■ Work instruction:
Your reply should reproduce each entry exactly and contain no pictures.

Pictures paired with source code

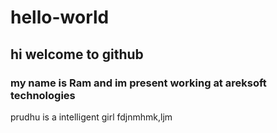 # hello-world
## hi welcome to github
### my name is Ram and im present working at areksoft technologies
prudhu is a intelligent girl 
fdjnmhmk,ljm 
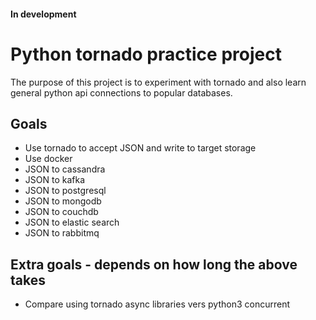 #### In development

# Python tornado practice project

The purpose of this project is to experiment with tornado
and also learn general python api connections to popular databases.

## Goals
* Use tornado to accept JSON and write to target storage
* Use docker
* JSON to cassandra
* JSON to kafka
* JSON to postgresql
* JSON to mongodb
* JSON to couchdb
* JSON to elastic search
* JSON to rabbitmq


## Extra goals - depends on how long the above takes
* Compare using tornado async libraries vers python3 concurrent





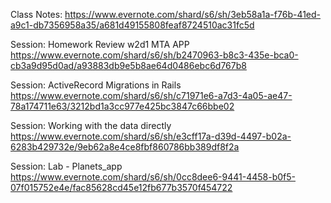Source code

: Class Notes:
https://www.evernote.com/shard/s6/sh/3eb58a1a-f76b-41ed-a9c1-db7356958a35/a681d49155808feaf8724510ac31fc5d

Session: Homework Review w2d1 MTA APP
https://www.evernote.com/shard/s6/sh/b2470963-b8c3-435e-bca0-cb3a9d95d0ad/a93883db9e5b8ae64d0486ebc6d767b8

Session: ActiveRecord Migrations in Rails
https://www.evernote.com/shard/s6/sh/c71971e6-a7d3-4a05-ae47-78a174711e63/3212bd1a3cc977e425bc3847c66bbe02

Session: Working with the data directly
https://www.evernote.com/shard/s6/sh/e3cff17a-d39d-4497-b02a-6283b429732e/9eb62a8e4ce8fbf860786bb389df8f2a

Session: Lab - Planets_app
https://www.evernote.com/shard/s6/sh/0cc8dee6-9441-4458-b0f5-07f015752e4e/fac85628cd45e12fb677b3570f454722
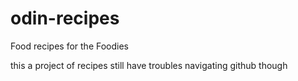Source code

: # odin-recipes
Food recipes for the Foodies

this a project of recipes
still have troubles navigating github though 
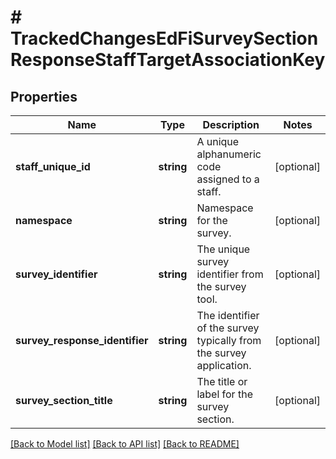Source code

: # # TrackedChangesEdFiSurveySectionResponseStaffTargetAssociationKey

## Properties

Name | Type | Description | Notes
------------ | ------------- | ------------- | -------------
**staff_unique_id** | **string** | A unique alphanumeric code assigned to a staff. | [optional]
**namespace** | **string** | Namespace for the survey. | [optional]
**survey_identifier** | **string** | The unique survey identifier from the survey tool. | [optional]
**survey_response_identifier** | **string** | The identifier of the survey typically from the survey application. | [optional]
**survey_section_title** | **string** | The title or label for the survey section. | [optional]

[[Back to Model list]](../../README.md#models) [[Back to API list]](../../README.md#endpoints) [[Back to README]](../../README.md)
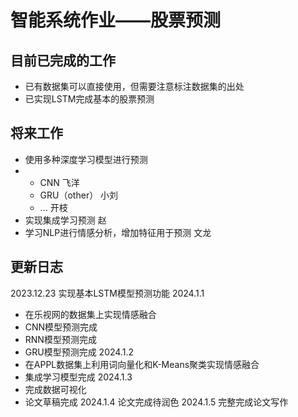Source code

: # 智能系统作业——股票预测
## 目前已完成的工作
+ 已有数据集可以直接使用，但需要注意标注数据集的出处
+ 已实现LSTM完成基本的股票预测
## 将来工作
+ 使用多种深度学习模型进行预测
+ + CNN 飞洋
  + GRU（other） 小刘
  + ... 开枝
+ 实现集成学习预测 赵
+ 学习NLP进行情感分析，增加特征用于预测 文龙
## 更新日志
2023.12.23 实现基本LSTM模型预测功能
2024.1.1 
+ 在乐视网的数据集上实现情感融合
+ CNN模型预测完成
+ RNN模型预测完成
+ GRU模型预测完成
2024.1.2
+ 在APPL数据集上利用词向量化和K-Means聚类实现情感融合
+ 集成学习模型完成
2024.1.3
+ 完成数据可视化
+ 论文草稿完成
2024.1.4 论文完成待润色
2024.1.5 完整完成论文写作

■ Exercise solution:
 # hello-world
## hi welcome to github
### my name is Ram and im present working at areksoft technologies
prudhu is a intelligent girl 
fdjnmhmk,ljm 
 #### In development

# Python tornado practice project

The purpose of this project is to experiment with tornado
and also learn general python api connections to popular databases.

## Goals
* Use tornado to accept JSON and write to target storage
* Use docker
* JSON to cassandra
* JSON to kafka
* JSON to postgresql
* JSON to mongodb
* JSON to couchdb
* JSON to elastic search
* JSON to rabbitmq


## Extra goals - depends on how long the above takes
* Compare using tornado async libraries vers python3 concurrent





Source code

: Class Notes:
https://www.evernote.com/shard/s6/sh/3eb58a1a-f76b-41ed-a9c1-db7356958a35/a681d49155808feaf8724510ac31fc5d

Session: Homework Review w2d1 MTA APP
https://www.evernote.com/shard/s6/sh/b2470963-b8c3-435e-bca0-cb3a9d95d0ad/a93883db9e5b8ae64d0486ebc6d767b8

Session: ActiveRecord Migrations in Rails
https://www.evernote.com/shard/s6/sh/c71971e6-a7d3-4a05-ae47-78a174711e63/3212bd1a3cc977e425bc3847c66bbe02

Session: Working with the data directly
https://www.evernote.com/shard/s6/sh/e3cff17a-d39d-4497-b02a-6283b429732e/9eb62a8e4ce8fbf860786bb389df8f2a

Session: Lab - Planets_app
https://www.evernote.com/shard/s6/sh/0cc8dee6-9441-4458-b0f5-07f015752e4e/fac85628cd45e12fb677b3570f454722
Source code

: # odin-recipes
Food recipes for the Foodies

this a project of recipes
still have troubles navigating github though 
Source code

: # # TrackedChangesEdFiSurveySectionResponseStaffTargetAssociationKey

## Properties

Name | Type | Description | Notes
------------ | ------------- | ------------- | -------------
**staff_unique_id** | **string** | A unique alphanumeric code assigned to a staff. | [optional]
**namespace** | **string** | Namespace for the survey. | [optional]
**survey_identifier** | **string** | The unique survey identifier from the survey tool. | [optional]
**survey_response_identifier** | **string** | The identifier of the survey typically from the survey application. | [optional]
**survey_section_title** | **string** | The title or label for the survey section. | [optional]

[[Back to Model list]](../../README.md#models) [[Back to API list]](../../README.md#endpoints) [[Back to README]](../../README.md)
Source code

: # 智能系统作业——股票预测
## 目前已完成的工作
+ 已有数据集可以直接使用，但需要注意标注数据集的出处
+ 已实现LSTM完成基本的股票预测
## 将来工作
+ 使用多种深度学习模型进行预测
+ + CNN 飞洋
  + GRU（other） 小刘
  + ... 开枝
+ 实现集成学习预测 赵
+ 学习NLP进行情感分析，增加特征用于预测 文龙
## 更新日志
2023.12.23 实现基本LSTM模型预测功能
2024.1.1 
+ 在乐视网的数据集上实现情感融合
+ CNN模型预测完成
+ RNN模型预测完成
+ GRU模型预测完成
2024.1.2
+ 在APPL数据集上利用词向量化和K-Means聚类实现情感融合
+ 集成学习模型完成
2024.1.3
+ 完成数据可视化
+ 论文草稿完成
2024.1.4 论文完成待润色
2024.1.5 完整完成论文写作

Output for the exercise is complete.